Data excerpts
....................
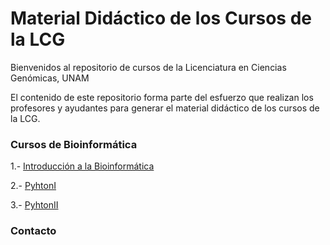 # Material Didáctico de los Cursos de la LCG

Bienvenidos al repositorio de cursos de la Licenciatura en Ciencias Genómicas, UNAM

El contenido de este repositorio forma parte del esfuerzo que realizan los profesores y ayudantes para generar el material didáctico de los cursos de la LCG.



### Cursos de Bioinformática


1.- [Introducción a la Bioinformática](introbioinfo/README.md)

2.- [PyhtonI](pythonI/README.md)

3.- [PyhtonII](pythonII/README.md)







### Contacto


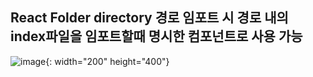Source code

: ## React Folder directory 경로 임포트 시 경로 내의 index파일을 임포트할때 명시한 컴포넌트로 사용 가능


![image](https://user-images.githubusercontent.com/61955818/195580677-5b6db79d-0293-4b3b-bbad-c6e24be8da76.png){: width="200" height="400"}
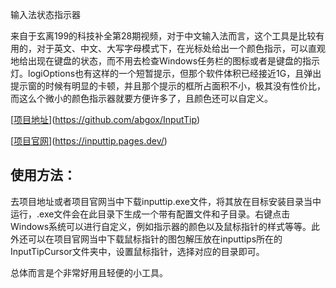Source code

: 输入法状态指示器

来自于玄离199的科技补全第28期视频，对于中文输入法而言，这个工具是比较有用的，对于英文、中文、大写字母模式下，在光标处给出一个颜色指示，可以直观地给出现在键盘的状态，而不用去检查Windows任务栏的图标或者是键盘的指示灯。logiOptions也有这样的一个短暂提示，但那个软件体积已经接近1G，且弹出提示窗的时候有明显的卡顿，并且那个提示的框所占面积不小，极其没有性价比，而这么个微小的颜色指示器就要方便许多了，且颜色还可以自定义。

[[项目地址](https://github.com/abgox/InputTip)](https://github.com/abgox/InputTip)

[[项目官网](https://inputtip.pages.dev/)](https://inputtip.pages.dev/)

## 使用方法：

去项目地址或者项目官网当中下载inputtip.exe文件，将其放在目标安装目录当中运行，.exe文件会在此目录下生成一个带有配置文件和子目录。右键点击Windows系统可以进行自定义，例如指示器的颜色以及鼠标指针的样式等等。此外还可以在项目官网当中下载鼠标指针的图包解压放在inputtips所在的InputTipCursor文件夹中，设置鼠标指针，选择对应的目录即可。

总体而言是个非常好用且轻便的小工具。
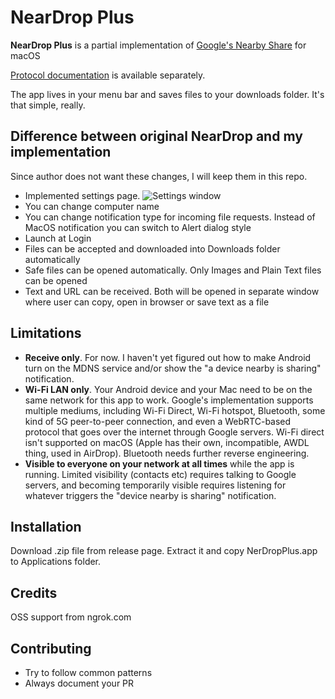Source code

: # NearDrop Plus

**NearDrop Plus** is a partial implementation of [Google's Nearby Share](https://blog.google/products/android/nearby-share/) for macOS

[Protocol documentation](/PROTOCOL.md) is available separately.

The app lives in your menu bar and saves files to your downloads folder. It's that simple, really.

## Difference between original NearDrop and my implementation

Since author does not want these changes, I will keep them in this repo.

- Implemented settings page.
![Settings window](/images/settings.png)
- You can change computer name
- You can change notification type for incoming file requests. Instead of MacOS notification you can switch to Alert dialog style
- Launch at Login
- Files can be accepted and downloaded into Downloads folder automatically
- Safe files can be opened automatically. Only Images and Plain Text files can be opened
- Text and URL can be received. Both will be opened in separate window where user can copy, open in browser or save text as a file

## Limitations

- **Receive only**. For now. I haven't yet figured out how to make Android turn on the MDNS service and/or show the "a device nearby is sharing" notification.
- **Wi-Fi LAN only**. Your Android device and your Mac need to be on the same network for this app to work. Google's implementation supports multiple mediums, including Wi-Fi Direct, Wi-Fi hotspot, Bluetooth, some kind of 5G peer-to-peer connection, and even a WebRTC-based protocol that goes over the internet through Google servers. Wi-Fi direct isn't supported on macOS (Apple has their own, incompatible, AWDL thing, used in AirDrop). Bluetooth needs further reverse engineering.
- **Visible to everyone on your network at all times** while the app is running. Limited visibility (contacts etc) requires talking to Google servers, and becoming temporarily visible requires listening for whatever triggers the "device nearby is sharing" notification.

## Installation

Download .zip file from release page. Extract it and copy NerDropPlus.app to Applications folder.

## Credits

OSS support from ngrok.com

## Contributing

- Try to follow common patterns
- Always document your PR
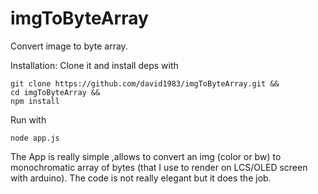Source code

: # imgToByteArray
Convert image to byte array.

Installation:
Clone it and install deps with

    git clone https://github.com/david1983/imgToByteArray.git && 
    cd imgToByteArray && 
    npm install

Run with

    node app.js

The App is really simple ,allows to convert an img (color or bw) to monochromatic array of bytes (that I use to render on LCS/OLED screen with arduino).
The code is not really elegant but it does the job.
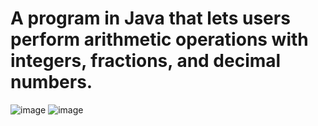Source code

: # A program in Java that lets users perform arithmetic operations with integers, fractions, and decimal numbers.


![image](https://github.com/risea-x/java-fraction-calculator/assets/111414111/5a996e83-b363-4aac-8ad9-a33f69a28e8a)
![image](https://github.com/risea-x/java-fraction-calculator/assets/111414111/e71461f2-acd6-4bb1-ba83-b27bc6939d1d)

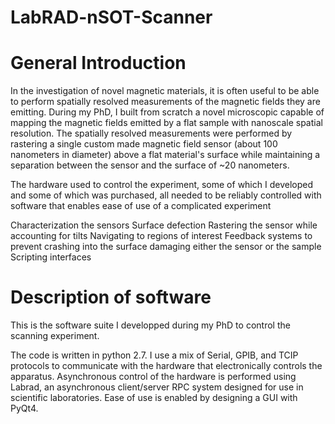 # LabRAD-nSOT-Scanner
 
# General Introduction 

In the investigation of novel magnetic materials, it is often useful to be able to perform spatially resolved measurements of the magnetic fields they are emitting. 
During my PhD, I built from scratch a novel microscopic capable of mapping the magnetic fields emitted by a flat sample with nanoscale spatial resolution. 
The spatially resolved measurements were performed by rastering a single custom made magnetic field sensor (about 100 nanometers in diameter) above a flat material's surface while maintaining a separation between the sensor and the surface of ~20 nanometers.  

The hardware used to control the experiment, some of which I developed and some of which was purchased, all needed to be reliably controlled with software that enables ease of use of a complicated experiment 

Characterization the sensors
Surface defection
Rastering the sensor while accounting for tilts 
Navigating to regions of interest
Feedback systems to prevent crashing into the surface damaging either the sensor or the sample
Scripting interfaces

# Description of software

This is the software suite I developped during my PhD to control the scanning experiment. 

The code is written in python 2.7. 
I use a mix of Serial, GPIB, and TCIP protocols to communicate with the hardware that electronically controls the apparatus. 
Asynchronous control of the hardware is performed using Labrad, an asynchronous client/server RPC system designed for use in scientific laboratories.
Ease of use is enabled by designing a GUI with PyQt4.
....................
Task to carry out:
Filter the records above, keeping each line that contains the word "automatically".

Output below:
- Files can be accepted and downloaded into Downloads folder automatically
- Safe files can be opened automatically. Only Images and Plain Text files can be opened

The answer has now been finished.